◆ **Your objective**:
Show only those lines of the entries where the string "ranks" is found.

━━ Entries supplied

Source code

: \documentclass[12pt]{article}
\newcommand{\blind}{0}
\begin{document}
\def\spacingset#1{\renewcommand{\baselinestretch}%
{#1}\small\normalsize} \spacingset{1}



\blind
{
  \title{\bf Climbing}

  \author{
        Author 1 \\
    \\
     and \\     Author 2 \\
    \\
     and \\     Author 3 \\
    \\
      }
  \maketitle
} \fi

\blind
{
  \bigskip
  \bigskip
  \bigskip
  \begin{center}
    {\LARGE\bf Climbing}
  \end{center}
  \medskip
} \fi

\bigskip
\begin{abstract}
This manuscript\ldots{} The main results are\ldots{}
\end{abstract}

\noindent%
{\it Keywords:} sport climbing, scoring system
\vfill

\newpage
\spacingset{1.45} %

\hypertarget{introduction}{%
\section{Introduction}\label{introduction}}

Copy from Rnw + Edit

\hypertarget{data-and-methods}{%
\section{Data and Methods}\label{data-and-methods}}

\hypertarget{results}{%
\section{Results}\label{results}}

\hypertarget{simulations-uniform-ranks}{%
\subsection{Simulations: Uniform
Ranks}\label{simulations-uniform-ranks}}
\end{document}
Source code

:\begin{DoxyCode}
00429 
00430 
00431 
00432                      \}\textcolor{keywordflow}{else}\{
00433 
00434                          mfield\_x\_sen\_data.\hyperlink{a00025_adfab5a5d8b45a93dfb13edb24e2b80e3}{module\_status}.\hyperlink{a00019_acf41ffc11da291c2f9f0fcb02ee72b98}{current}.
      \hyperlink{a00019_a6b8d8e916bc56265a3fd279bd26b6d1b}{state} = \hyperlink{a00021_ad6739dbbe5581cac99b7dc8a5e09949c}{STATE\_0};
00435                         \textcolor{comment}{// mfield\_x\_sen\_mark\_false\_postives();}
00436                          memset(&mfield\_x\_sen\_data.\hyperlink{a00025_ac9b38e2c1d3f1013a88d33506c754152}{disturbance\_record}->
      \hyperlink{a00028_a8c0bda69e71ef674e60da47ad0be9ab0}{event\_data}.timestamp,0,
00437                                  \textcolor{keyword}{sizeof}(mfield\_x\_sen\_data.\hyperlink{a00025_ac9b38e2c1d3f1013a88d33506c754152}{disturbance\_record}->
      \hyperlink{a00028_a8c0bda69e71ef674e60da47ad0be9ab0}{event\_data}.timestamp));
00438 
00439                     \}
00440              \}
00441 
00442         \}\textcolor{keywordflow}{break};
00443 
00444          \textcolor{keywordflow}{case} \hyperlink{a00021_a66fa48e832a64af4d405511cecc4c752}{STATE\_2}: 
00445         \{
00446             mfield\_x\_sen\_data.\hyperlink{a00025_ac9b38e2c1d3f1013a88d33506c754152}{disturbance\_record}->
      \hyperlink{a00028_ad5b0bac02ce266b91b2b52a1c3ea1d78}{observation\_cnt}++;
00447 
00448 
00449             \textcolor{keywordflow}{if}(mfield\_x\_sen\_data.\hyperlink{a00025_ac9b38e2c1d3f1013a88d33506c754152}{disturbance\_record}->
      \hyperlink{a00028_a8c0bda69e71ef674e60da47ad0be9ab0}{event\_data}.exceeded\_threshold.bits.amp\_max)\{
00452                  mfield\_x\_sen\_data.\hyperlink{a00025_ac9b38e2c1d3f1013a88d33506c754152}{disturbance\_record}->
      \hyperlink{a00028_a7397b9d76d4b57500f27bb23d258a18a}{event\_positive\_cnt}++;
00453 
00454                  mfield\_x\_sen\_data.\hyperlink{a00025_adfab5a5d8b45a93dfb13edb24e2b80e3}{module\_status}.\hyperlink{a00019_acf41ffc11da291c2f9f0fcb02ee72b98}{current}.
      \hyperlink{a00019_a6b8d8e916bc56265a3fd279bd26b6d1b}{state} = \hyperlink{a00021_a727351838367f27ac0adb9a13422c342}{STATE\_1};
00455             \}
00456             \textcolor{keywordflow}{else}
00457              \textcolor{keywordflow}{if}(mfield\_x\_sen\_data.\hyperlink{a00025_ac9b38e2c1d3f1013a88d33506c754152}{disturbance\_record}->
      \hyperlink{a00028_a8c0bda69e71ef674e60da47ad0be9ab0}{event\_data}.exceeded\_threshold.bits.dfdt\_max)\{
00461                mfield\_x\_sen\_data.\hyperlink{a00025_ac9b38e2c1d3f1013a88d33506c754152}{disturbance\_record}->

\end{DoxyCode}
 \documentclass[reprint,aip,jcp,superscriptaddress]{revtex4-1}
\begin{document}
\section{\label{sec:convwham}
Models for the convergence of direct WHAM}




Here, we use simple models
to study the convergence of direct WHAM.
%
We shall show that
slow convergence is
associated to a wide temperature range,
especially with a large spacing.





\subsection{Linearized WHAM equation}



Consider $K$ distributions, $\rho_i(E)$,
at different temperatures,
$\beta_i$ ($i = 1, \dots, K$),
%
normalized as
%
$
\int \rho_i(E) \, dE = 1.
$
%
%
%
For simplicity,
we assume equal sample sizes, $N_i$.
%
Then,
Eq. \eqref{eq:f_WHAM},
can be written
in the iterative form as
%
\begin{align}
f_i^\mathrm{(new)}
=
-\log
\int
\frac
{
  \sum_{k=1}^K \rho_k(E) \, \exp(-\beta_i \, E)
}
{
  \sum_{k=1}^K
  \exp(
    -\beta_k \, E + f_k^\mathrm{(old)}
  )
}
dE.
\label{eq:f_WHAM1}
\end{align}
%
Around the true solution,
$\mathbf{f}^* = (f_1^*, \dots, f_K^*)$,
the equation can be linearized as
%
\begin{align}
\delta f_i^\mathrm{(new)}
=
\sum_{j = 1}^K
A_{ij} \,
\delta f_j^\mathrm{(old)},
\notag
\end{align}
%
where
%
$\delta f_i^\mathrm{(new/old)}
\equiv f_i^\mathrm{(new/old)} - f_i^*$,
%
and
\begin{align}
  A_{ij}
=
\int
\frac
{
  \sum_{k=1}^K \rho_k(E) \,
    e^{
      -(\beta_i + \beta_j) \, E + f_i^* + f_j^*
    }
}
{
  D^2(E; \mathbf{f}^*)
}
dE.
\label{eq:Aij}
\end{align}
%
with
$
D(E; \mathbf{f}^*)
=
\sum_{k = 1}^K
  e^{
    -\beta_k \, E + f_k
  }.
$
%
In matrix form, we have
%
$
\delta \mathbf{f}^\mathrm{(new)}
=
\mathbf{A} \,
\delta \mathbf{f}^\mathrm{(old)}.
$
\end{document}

━━━━

◆ **Answer space**:
\hypertarget{simulations-uniform-ranks}{%
Ranks}\label{simulations-uniform-ranks}}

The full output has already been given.